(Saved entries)
* * * * *

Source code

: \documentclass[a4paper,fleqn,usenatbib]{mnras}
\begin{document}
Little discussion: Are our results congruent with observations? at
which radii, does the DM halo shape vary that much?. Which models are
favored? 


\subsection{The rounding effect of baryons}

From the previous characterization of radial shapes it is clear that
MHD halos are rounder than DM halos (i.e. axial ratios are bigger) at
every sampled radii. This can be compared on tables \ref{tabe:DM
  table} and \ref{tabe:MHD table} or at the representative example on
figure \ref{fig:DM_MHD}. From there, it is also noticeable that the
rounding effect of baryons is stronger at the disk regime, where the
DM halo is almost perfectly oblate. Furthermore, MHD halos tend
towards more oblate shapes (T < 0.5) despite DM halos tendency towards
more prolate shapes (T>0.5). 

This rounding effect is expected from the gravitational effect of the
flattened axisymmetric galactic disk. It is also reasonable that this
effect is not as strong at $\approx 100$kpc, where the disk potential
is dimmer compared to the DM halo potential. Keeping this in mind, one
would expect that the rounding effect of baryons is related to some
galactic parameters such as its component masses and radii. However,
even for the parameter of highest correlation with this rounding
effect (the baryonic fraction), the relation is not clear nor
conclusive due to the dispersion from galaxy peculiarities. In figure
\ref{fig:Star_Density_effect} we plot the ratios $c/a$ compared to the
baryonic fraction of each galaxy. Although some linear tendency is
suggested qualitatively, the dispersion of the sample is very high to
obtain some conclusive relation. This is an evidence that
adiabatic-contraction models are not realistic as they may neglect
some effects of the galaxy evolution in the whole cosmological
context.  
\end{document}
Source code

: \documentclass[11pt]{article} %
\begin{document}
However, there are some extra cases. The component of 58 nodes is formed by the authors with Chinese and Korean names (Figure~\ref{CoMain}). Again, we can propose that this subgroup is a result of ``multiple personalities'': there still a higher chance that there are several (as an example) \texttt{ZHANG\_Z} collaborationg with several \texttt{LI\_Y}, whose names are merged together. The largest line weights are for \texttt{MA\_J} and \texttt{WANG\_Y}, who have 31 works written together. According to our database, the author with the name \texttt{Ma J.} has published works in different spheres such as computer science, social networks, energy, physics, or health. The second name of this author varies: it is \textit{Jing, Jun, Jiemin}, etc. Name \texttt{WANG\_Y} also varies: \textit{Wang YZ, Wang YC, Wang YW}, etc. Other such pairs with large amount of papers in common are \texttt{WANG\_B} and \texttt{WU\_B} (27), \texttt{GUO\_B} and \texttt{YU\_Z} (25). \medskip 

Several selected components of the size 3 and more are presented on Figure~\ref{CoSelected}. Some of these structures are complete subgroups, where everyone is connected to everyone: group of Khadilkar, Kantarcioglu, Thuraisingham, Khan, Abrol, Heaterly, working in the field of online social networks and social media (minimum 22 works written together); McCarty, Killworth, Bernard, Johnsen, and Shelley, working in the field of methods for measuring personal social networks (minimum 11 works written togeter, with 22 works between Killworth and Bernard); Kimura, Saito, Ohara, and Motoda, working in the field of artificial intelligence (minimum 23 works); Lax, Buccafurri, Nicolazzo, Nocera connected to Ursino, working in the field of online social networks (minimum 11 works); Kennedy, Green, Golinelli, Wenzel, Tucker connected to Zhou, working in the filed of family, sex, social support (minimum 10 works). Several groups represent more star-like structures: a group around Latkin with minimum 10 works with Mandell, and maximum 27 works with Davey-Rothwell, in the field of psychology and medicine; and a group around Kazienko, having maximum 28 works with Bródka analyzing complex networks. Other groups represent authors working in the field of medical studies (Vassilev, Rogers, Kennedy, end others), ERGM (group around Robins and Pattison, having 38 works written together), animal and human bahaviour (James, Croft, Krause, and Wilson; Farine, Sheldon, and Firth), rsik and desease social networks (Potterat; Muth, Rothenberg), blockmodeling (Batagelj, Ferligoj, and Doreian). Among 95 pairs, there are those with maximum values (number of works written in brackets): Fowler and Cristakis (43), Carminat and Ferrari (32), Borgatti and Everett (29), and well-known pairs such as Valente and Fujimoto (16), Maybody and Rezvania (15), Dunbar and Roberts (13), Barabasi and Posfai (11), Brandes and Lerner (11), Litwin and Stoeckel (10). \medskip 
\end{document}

* * * * *

ABOUT THIS EXERCISE:
Count the lines of the data that include the string "tabe", and give only that number.

ANSWER TO THIS PROBLEM:
2